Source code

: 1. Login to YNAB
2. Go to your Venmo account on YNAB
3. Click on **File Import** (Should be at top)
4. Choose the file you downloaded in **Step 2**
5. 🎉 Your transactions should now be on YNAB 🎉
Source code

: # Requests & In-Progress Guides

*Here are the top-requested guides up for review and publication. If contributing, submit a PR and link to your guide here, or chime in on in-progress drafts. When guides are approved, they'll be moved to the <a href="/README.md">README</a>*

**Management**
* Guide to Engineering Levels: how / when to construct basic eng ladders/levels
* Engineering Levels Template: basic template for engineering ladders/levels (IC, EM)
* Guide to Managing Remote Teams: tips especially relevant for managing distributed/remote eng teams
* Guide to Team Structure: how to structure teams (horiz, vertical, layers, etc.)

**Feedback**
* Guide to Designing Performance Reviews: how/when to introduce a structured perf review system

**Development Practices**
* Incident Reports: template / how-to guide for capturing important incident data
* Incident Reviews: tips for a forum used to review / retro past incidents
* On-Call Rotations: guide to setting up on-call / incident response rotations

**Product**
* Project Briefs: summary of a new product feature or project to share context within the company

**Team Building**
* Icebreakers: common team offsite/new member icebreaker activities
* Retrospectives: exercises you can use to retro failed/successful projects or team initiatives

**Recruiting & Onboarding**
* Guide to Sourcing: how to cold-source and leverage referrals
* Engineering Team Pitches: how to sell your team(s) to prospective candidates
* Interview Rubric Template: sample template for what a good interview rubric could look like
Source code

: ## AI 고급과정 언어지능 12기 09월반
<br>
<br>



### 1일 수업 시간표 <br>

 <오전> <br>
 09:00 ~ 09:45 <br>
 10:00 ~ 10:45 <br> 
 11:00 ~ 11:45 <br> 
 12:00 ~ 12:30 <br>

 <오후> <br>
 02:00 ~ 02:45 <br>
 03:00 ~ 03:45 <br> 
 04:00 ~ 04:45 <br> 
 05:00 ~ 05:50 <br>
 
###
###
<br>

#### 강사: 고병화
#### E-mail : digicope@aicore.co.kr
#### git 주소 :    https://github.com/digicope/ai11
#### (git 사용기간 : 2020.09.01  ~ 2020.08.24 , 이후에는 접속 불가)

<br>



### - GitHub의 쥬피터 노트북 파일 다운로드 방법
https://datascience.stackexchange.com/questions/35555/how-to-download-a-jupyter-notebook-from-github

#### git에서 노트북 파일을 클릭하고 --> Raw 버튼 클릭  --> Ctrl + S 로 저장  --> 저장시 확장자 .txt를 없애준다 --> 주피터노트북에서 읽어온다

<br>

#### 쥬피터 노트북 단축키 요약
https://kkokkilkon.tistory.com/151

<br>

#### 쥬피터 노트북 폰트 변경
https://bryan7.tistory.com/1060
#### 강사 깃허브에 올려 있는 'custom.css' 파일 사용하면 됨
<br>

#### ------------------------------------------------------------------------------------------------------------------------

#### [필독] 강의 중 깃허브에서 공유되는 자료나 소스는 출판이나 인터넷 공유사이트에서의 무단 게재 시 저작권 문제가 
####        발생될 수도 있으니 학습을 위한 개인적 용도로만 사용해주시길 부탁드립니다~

==========

## Problem requirements
Output the data in full, exactly as it stands.

## Completed exercise
Source code

: 1. Login to YNAB
2. Go to your Venmo account on YNAB
3. Click on **File Import** (Should be at top)
4. Choose the file you downloaded in **Step 2**
5. 🎉 Your transactions should now be on YNAB 🎉
Source code

: # Requests & In-Progress Guides

*Here are the top-requested guides up for review and publication. If contributing, submit a PR and link to your guide here, or chime in on in-progress drafts. When guides are approved, they'll be moved to the <a href="/README.md">README</a>*

**Management**
* Guide to Engineering Levels: how / when to construct basic eng ladders/levels
* Engineering Levels Template: basic template for engineering ladders/levels (IC, EM)
* Guide to Managing Remote Teams: tips especially relevant for managing distributed/remote eng teams
* Guide to Team Structure: how to structure teams (horiz, vertical, layers, etc.)

**Feedback**
* Guide to Designing Performance Reviews: how/when to introduce a structured perf review system

**Development Practices**
* Incident Reports: template / how-to guide for capturing important incident data
* Incident Reviews: tips for a forum used to review / retro past incidents
* On-Call Rotations: guide to setting up on-call / incident response rotations

**Product**
* Project Briefs: summary of a new product feature or project to share context within the company

**Team Building**
* Icebreakers: common team offsite/new member icebreaker activities
* Retrospectives: exercises you can use to retro failed/successful projects or team initiatives

**Recruiting & Onboarding**
* Guide to Sourcing: how to cold-source and leverage referrals
* Engineering Team Pitches: how to sell your team(s) to prospective candidates
* Interview Rubric Template: sample template for what a good interview rubric could look like
Source code

: ## AI 고급과정 언어지능 12기 09월반
<br>
<br>



### 1일 수업 시간표 <br>

 <오전> <br>
 09:00 ~ 09:45 <br>
 10:00 ~ 10:45 <br> 
 11:00 ~ 11:45 <br> 
 12:00 ~ 12:30 <br>

 <오후> <br>
 02:00 ~ 02:45 <br>
 03:00 ~ 03:45 <br> 
 04:00 ~ 04:45 <br> 
 05:00 ~ 05:50 <br>
 
###
###
<br>

#### 강사: 고병화
#### E-mail : digicope@aicore.co.kr
#### git 주소 :    https://github.com/digicope/ai11
#### (git 사용기간 : 2020.09.01  ~ 2020.08.24 , 이후에는 접속 불가)

<br>



### - GitHub의 쥬피터 노트북 파일 다운로드 방법
https://datascience.stackexchange.com/questions/35555/how-to-download-a-jupyter-notebook-from-github

#### git에서 노트북 파일을 클릭하고 --> Raw 버튼 클릭  --> Ctrl + S 로 저장  --> 저장시 확장자 .txt를 없애준다 --> 주피터노트북에서 읽어온다

<br>

#### 쥬피터 노트북 단축키 요약
https://kkokkilkon.tistory.com/151

<br>

#### 쥬피터 노트북 폰트 변경
https://bryan7.tistory.com/1060
#### 강사 깃허브에 올려 있는 'custom.css' 파일 사용하면 됨
<br>

#### ------------------------------------------------------------------------------------------------------------------------

#### [필독] 강의 중 깃허브에서 공유되는 자료나 소스는 출판이나 인터넷 공유사이트에서의 무단 게재 시 저작권 문제가 
####        발생될 수도 있으니 학습을 위한 개인적 용도로만 사용해주시길 부탁드립니다~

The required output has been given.